Il cambiamento demografico all’origine del mismatch
“Mismatch” è un termine inglese divenuto di uso comune quando si analizzano e discutono i problemi del mondo del lavoro. Possiamo tradurlo in molti modi: “disallineamento”, “divario”, “scollamento”, “mancata corrispondenza”, “incongruenza”, ecc. L’idea di fondo è che le cose non quadrano, non corrispondono a quanto ci si aspetta, o si reputa giusto, appropriato. In questo senso ampio si potrebbe risalire al famoso detto del personaggio shakespeariano Amleto, “the time is out of joint: O cursed spite, that ever I was born to set it right!”, che evoca la difficoltà, il peso anche morale, del rimediare a una situazione ‘fuori sesto’ che però è il portato dei tempi.
Per limitarci a quanto è attuale ai nostri giorni per il lavoro e le organizzazioni, il mismatch riguarda il rapporto tra domanda e offerta nel mercato del lavoro, certamente. E quindi anche tra le competenze richieste e quelle disponibili, per linee sia verticali sia orizzontali, come spiega Ernesto Di Seri; ciò vale specialmente per temi emergenti, come la digitalizzazione e l’AI. Ma si può coglierne l’estensione al divario tra i processi di formazione e la domanda di lavoro qualificato da parte delle imprese, e quindi alla relazione debole o distorta tra il mondo dell’istruzione e i settori produttivi che hanno potenziale di sviluppo, ma restano poco attrattivi per le persone. È il caso delle figure di neoartigiani oggetto dell’articolo di Maurizio Busacca, Giovanna Muzzi e Roberto Paladini. Questi autori ricollegano il problema anche alla dimensione culturale, evidenziando la divergenza tra le narrazioni dal lato delle aziende e da quello dei potenziali lavoratori. Il mismatch coinvolge i rapporti tra generazioni (Sonia Pastori, Eliana Alessandra Minelli, Ilenia Bua); non è solo una questione economica o tecnica, è una questione di senso, di dignità, di riconoscimento (I Tafani). Sicuramente, non aiuta la percezione non positiva della funzione Risorse Umane, dentro le aziende, ma anche agli occhi del pubblico più ampio, evidenziata dall’analisi della rappresentazione che ne fanno molti film di successo, italiani e non solo (Luca Carollo, Marco Guerci, Edoardo Della Torre).

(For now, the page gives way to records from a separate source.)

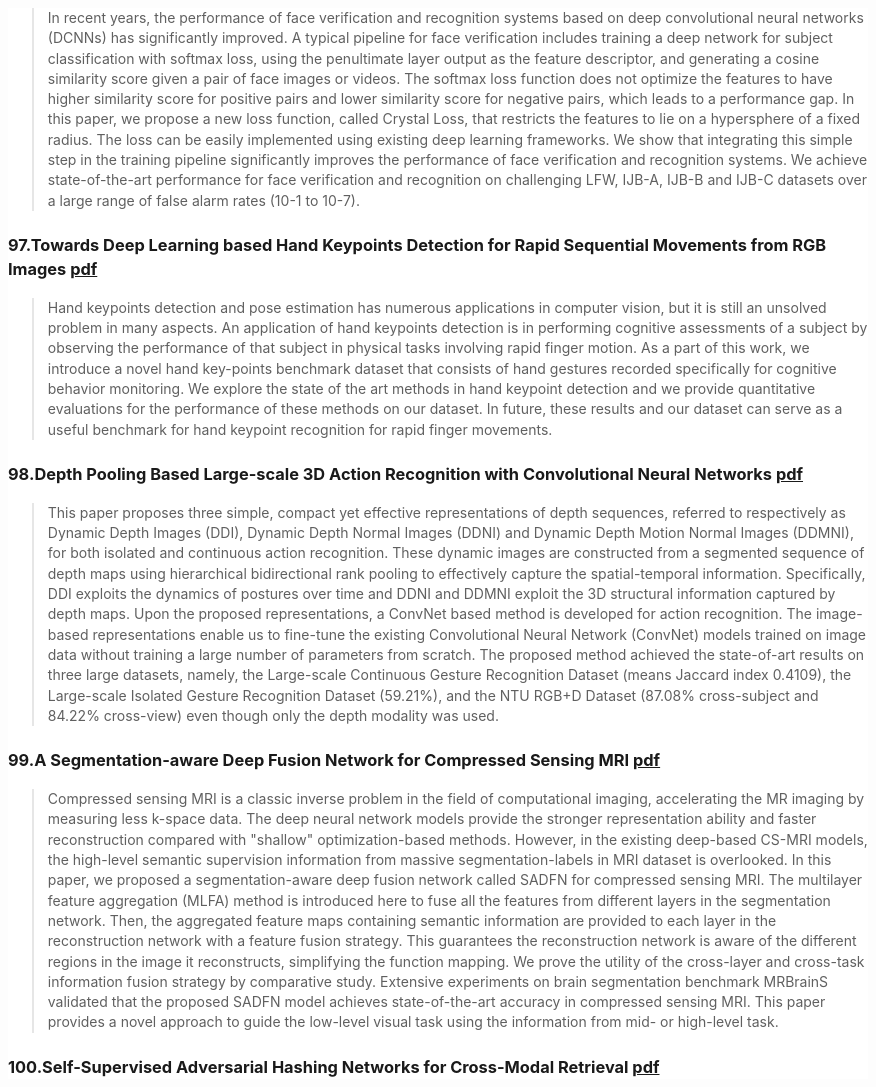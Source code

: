 > In recent years, the performance of face verification and recognition systems based on deep convolutional neural networks (DCNNs) has significantly improved. A typical pipeline for face verification includes training a deep network for subject classification with softmax loss, using the penultimate layer output as the feature descriptor, and generating a cosine similarity score given a pair of face images or videos. The softmax loss function does not optimize the features to have higher similarity score for positive pairs and lower similarity score for negative pairs, which leads to a performance gap. In this paper, we propose a new loss function, called Crystal Loss, that restricts the features to lie on a hypersphere of a fixed radius. The loss can be easily implemented using existing deep learning frameworks. We show that integrating this simple step in the training pipeline significantly improves the performance of face verification and recognition systems. We achieve state-of-the-art performance for face verification and recognition on challenging LFW, IJB-A, IJB-B and IJB-C datasets over a large range of false alarm rates (10-1 to 10-7). 
### 97.Towards Deep Learning based Hand Keypoints Detection for Rapid  Sequential Movements from RGB Images [pdf](https://arxiv.org/pdf/1804.01174.pdf)
> Hand keypoints detection and pose estimation has numerous applications in computer vision, but it is still an unsolved problem in many aspects. An application of hand keypoints detection is in performing cognitive assessments of a subject by observing the performance of that subject in physical tasks involving rapid finger motion. As a part of this work, we introduce a novel hand key-points benchmark dataset that consists of hand gestures recorded specifically for cognitive behavior monitoring. We explore the state of the art methods in hand keypoint detection and we provide quantitative evaluations for the performance of these methods on our dataset. In future, these results and our dataset can serve as a useful benchmark for hand keypoint recognition for rapid finger movements. 
### 98.Depth Pooling Based Large-scale 3D Action Recognition with Convolutional  Neural Networks [pdf](https://arxiv.org/pdf/1804.01194.pdf)
> This paper proposes three simple, compact yet effective representations of depth sequences, referred to respectively as Dynamic Depth Images (DDI), Dynamic Depth Normal Images (DDNI) and Dynamic Depth Motion Normal Images (DDMNI), for both isolated and continuous action recognition. These dynamic images are constructed from a segmented sequence of depth maps using hierarchical bidirectional rank pooling to effectively capture the spatial-temporal information. Specifically, DDI exploits the dynamics of postures over time and DDNI and DDMNI exploit the 3D structural information captured by depth maps. Upon the proposed representations, a ConvNet based method is developed for action recognition. The image-based representations enable us to fine-tune the existing Convolutional Neural Network (ConvNet) models trained on image data without training a large number of parameters from scratch. The proposed method achieved the state-of-art results on three large datasets, namely, the Large-scale Continuous Gesture Recognition Dataset (means Jaccard index 0.4109), the Large-scale Isolated Gesture Recognition Dataset (59.21%), and the NTU RGB+D Dataset (87.08% cross-subject and 84.22% cross-view) even though only the depth modality was used. 
### 99.A Segmentation-aware Deep Fusion Network for Compressed Sensing MRI [pdf](https://arxiv.org/pdf/1804.01210.pdf)
> Compressed sensing MRI is a classic inverse problem in the field of computational imaging, accelerating the MR imaging by measuring less k-space data. The deep neural network models provide the stronger representation ability and faster reconstruction compared with "shallow" optimization-based methods. However, in the existing deep-based CS-MRI models, the high-level semantic supervision information from massive segmentation-labels in MRI dataset is overlooked. In this paper, we proposed a segmentation-aware deep fusion network called SADFN for compressed sensing MRI. The multilayer feature aggregation (MLFA) method is introduced here to fuse all the features from different layers in the segmentation network. Then, the aggregated feature maps containing semantic information are provided to each layer in the reconstruction network with a feature fusion strategy. This guarantees the reconstruction network is aware of the different regions in the image it reconstructs, simplifying the function mapping. We prove the utility of the cross-layer and cross-task information fusion strategy by comparative study. Extensive experiments on brain segmentation benchmark MRBrainS validated that the proposed SADFN model achieves state-of-the-art accuracy in compressed sensing MRI. This paper provides a novel approach to guide the low-level visual task using the information from mid- or high-level task. 
### 100.Self-Supervised Adversarial Hashing Networks for Cross-Modal Retrieval [pdf](https://arxiv.org/pdf/1804.01223.pdf)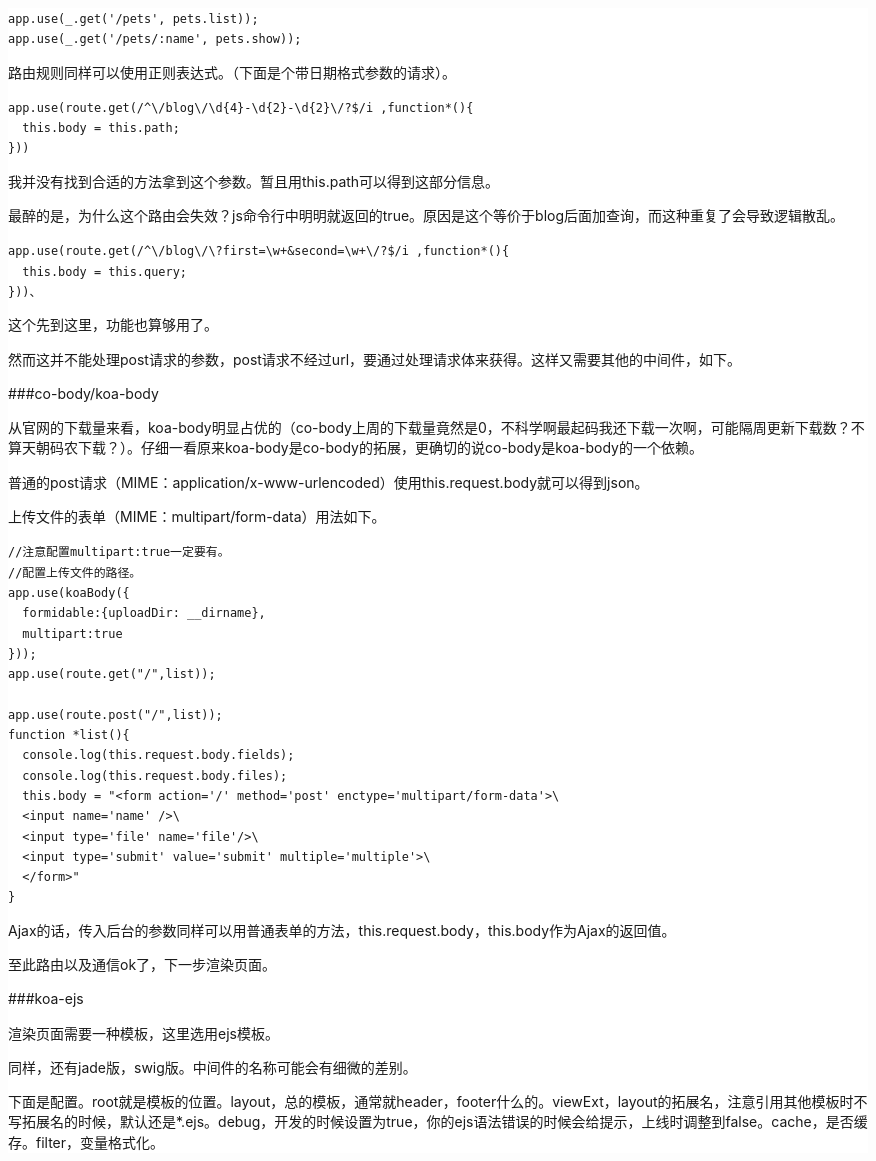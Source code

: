 	app.use(_.get('/pets', pets.list));
	app.use(_.get('/pets/:name', pets.show));

路由规则同样可以使用正则表达式。（下面是个带日期格式参数的请求）。

	app.use(route.get(/^\/blog\/\d{4}-\d{2}-\d{2}\/?$/i ,function*(){
	  this.body = this.path;
	}))

我并没有找到合适的方法拿到这个参数。暂且用this.path可以得到这部分信息。

最醉的是，为什么这个路由会失效？js命令行中明明就返回的true。原因是这个等价于blog后面加查询，而这种重复了会导致逻辑散乱。

	app.use(route.get(/^\/blog\/\?first=\w+&second=\w+\/?$/i ,function*(){
	  this.body = this.query;
	}))、

这个先到这里，功能也算够用了。

然而这并不能处理post请求的参数，post请求不经过url，要通过处理请求体来获得。这样又需要其他的中间件，如下。

###co-body/koa-body

从官网的下载量来看，koa-body明显占优的（co-body上周的下载量竟然是0，不科学啊最起码我还下载一次啊，可能隔周更新下载数？不算天朝码农下载？）。仔细一看原来koa-body是co-body的拓展，更确切的说co-body是koa-body的一个依赖。

普通的post请求（MIME：application/x-www-urlencoded）使用this.request.body就可以得到json。

上传文件的表单（MIME：multipart/form-data）用法如下。

	//注意配置multipart:true一定要有。
	//配置上传文件的路径。
	app.use(koaBody({
	  formidable:{uploadDir: __dirname},
	  multipart:true
	}));
	app.use(route.get("/",list));
	
	app.use(route.post("/",list));
	function *list(){
	  console.log(this.request.body.fields);
	  console.log(this.request.body.files);
	  this.body = "<form action='/' method='post' enctype='multipart/form-data'>\
	  <input name='name' />\
	  <input type='file' name='file'/>\
	  <input type='submit' value='submit' multiple='multiple'>\
	  </form>"
	}

Ajax的话，传入后台的参数同样可以用普通表单的方法，this.request.body，this.body作为Ajax的返回值。

至此路由以及通信ok了，下一步渲染页面。

###koa-ejs

渲染页面需要一种模板，这里选用ejs模板。

同样，还有jade版，swig版。中间件的名称可能会有细微的差别。

下面是配置。root就是模板的位置。layout，总的模板，通常就header，footer什么的。viewExt，layout的拓展名，注意引用其他模板时不写拓展名的时候，默认还是*.ejs。debug，开发的时候设置为true，你的ejs语法错误的时候会给提示，上线时调整到false。cache，是否缓存。filter，变量格式化。
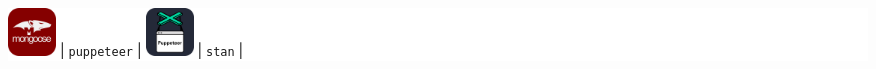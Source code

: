 <img src="./assets/mongoose.svg" width="48">        |    `puppeteer`     |    <img src="./assets/puppeteer-auto.svg" width="48">     |       `stan`        |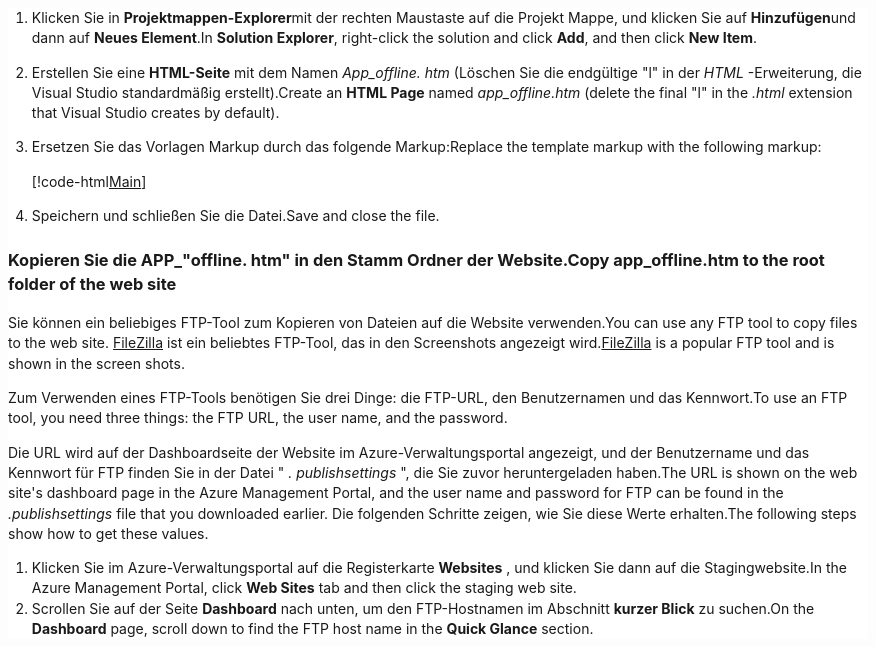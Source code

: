 1. <span data-ttu-id="7c021-163">Klicken Sie in **Projektmappen-Explorer**mit der rechten Maustaste auf die Projekt Mappe, und klicken Sie auf **Hinzufügen**und dann auf **Neues Element**.</span><span class="sxs-lookup"><span data-stu-id="7c021-163">In **Solution Explorer**, right-click the solution and click **Add**, and then click **New Item**.</span></span>
2. <span data-ttu-id="7c021-164">Erstellen Sie eine **HTML-Seite** mit dem Namen *App\_offline. htm* (Löschen Sie die endgültige "l" in der *HTML* -Erweiterung, die Visual Studio standardmäßig erstellt).</span><span class="sxs-lookup"><span data-stu-id="7c021-164">Create an **HTML Page** named *app\_offline.htm* (delete the final "l" in the *.html* extension that Visual Studio creates by default).</span></span>
3. <span data-ttu-id="7c021-165">Ersetzen Sie das Vorlagen Markup durch das folgende Markup:</span><span class="sxs-lookup"><span data-stu-id="7c021-165">Replace the template markup with the following markup:</span></span>

    [!code-html[Main](deploying-a-code-update/samples/sample3.html)]
4. <span data-ttu-id="7c021-166">Speichern und schließen Sie die Datei.</span><span class="sxs-lookup"><span data-stu-id="7c021-166">Save and close the file.</span></span>

### <a name="copy-app_offlinehtm-to-the-root-folder-of-the-web-site"></a><span data-ttu-id="7c021-167">Kopieren Sie die APP\_"offline. htm" in den Stamm Ordner der Website.</span><span class="sxs-lookup"><span data-stu-id="7c021-167">Copy app\_offline.htm to the root folder of the web site</span></span>

<span data-ttu-id="7c021-168">Sie können ein beliebiges FTP-Tool zum Kopieren von Dateien auf die Website verwenden.</span><span class="sxs-lookup"><span data-stu-id="7c021-168">You can use any FTP tool to copy files to the web site.</span></span> <span data-ttu-id="7c021-169">[FileZilla](http://filezilla-project.org/) ist ein beliebtes FTP-Tool, das in den Screenshots angezeigt wird.</span><span class="sxs-lookup"><span data-stu-id="7c021-169">[FileZilla](http://filezilla-project.org/) is a popular FTP tool and is shown in the screen shots.</span></span>

<span data-ttu-id="7c021-170">Zum Verwenden eines FTP-Tools benötigen Sie drei Dinge: die FTP-URL, den Benutzernamen und das Kennwort.</span><span class="sxs-lookup"><span data-stu-id="7c021-170">To use an FTP tool, you need three things: the FTP URL, the user name, and the password.</span></span>

<span data-ttu-id="7c021-171">Die URL wird auf der Dashboardseite der Website im Azure-Verwaltungsportal angezeigt, und der Benutzername und das Kennwort für FTP finden Sie in der Datei " *. publishsettings* ", die Sie zuvor heruntergeladen haben.</span><span class="sxs-lookup"><span data-stu-id="7c021-171">The URL is shown on the web site's dashboard page in the Azure Management Portal, and the user name and password for FTP can be found in the *.publishsettings* file that you downloaded earlier.</span></span> <span data-ttu-id="7c021-172">Die folgenden Schritte zeigen, wie Sie diese Werte erhalten.</span><span class="sxs-lookup"><span data-stu-id="7c021-172">The following steps show how to get these values.</span></span>

1. <span data-ttu-id="7c021-173">Klicken Sie im Azure-Verwaltungsportal auf die Registerkarte **Websites** , und klicken Sie dann auf die Stagingwebsite.</span><span class="sxs-lookup"><span data-stu-id="7c021-173">In the Azure Management Portal, click **Web Sites** tab and then click the staging web site.</span></span>
2. <span data-ttu-id="7c021-174">Scrollen Sie auf der Seite **Dashboard** nach unten, um den FTP-Hostnamen im Abschnitt **kurzer Blick** zu suchen.</span><span class="sxs-lookup"><span data-stu-id="7c021-174">On the **Dashboard** page, scroll down to find the FTP host name in the **Quick Glance** section.</span></span>

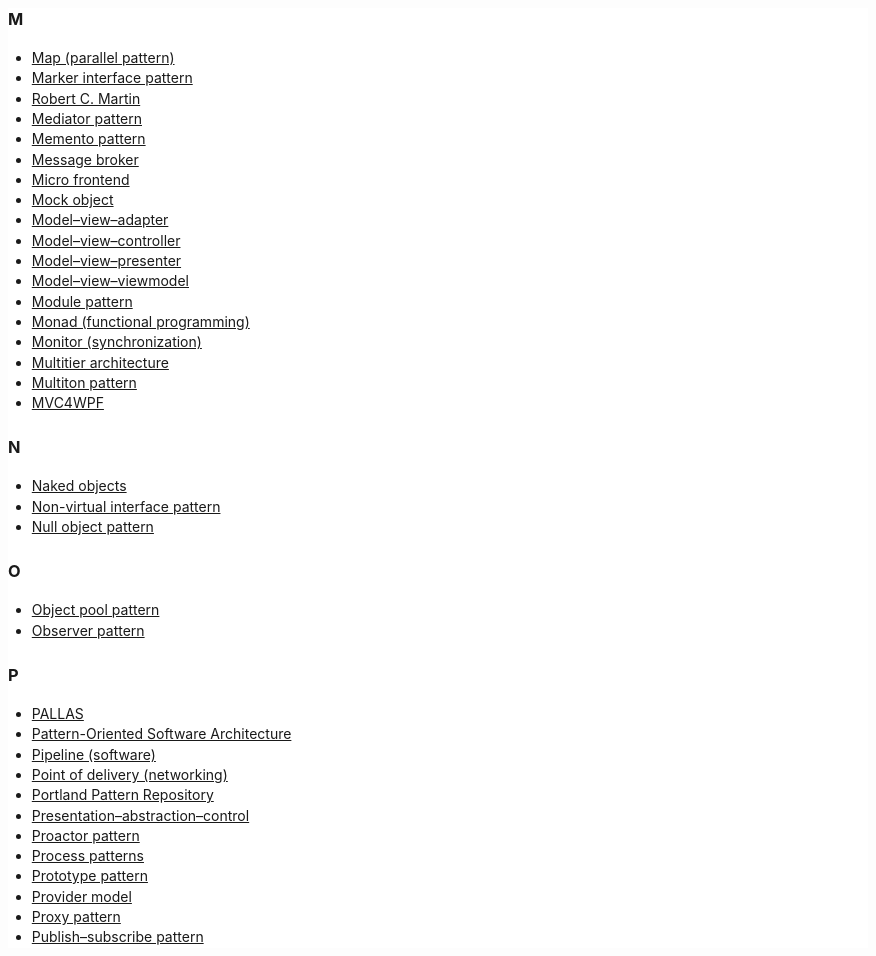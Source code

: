 ### M

* [Map (parallel pattern)](/wiki/Map_(parallel_pattern) "Map (parallel pattern)")
* [Marker interface pattern](/wiki/Marker_interface_pattern "Marker interface pattern")
* [Robert C. Martin](/wiki/Robert_C._Martin "Robert C. Martin")
* [Mediator pattern](/wiki/Mediator_pattern "Mediator pattern")
* [Memento pattern](/wiki/Memento_pattern "Memento pattern")
* [Message broker](/wiki/Message_broker "Message broker")
* [Micro frontend](/wiki/Micro_frontend "Micro frontend")
* [Mock object](/wiki/Mock_object "Mock object")
* [Model–view–adapter](/wiki/Model%E2%80%93view%E2%80%93adapter "Model–view–adapter")
* [Model–view–controller](/wiki/Model%E2%80%93view%E2%80%93controller "Model–view–controller")
* [Model–view–presenter](/wiki/Model%E2%80%93view%E2%80%93presenter "Model–view–presenter")
* [Model–view–viewmodel](/wiki/Model%E2%80%93view%E2%80%93viewmodel "Model–view–viewmodel")
* [Module pattern](/wiki/Module_pattern "Module pattern")
* [Monad (functional programming)](/wiki/Monad_(functional_programming) "Monad (functional programming)")
* [Monitor (synchronization)](/wiki/Monitor_(synchronization) "Monitor (synchronization)")
* [Multitier architecture](/wiki/Multitier_architecture "Multitier architecture")
* [Multiton pattern](/wiki/Multiton_pattern "Multiton pattern")
* [MVC4WPF](/wiki/MVC4WPF "MVC4WPF")

### N

* [Naked objects](/wiki/Naked_objects "Naked objects")
* [Non-virtual interface pattern](/wiki/Non-virtual_interface_pattern "Non-virtual interface pattern")
* [Null object pattern](/wiki/Null_object_pattern "Null object pattern")

### O

* [Object pool pattern](/wiki/Object_pool_pattern "Object pool pattern")
* [Observer pattern](/wiki/Observer_pattern "Observer pattern")

### P

* [PALLAS](/wiki/PALLAS "PALLAS")
* [Pattern-Oriented Software Architecture](/wiki/Pattern-Oriented_Software_Architecture "Pattern-Oriented Software Architecture")
* [Pipeline (software)](/wiki/Pipeline_(software) "Pipeline (software)")
* [Point of delivery (networking)](/wiki/Point_of_delivery_(networking) "Point of delivery (networking)")
* [Portland Pattern Repository](/wiki/Portland_Pattern_Repository "Portland Pattern Repository")
* [Presentation–abstraction–control](/wiki/Presentation%E2%80%93abstraction%E2%80%93control "Presentation–abstraction–control")
* [Proactor pattern](/wiki/Proactor_pattern "Proactor pattern")
* [Process patterns](/wiki/Process_patterns "Process patterns")
* [Prototype pattern](/wiki/Prototype_pattern "Prototype pattern")
* [Provider model](/wiki/Provider_model "Provider model")
* [Proxy pattern](/wiki/Proxy_pattern "Proxy pattern")
* [Publish–subscribe pattern](/wiki/Publish%E2%80%93subscribe_pattern "Publish–subscribe pattern")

Al di là degli atteggiamenti dei soggetti, delle giovani generazioni in particolare, bisogna però cogliere che alla radice del problema c’è il cambiamento demografico, che sta ridisegnando la struttura della forza lavoro, come evidenzia Francesco Seghezzi. Si vede quindi che i contorni del mismatch si allargano; partendo dal cuore, o dal profilo tecnico del problema, dai dati del mercato del lavoro, si arriva a considerare aspetti più ampi, si sconfina nei mondi paralleli dell’istruzione, della cultura, della demografia, dei macro-trend sociali e della geo-politica.
Senza pensare di poter rimettere ‘in sesto’ i grandi sistemi, sarà utile chiedersi cosa si può fare al livello di azione delle organizzazioni, grandi e piccole, private e pubbliche, profit e non profit. Numerosi spunti in questo senso vengono dagli articoli compresi in questo numero della rivista. Ciò che li accomuna è l’invito a uscire dai compartimenti stagni per tutte le parti in causa: manager, Direttori del Personale, professionisti, ricercatori, docenti, formatori, consulenti, sindacalisti, studenti, lavoratori. Sarà importante lavorare sulle connessioni, ampliare il campo visivo, gettare lo sguardo oltre i confini abituali, riorientare l’attenzione a tematiche nuove, coltivare competenze più ampie di quelle che si scrivono nei curricula, in modo da ‘arare il campo fuori dal solco’ e porre problemi ‘fuori agenda’, come scrive Pier Luigi Celli nella risposta ai commenti sul suo ultimo libro.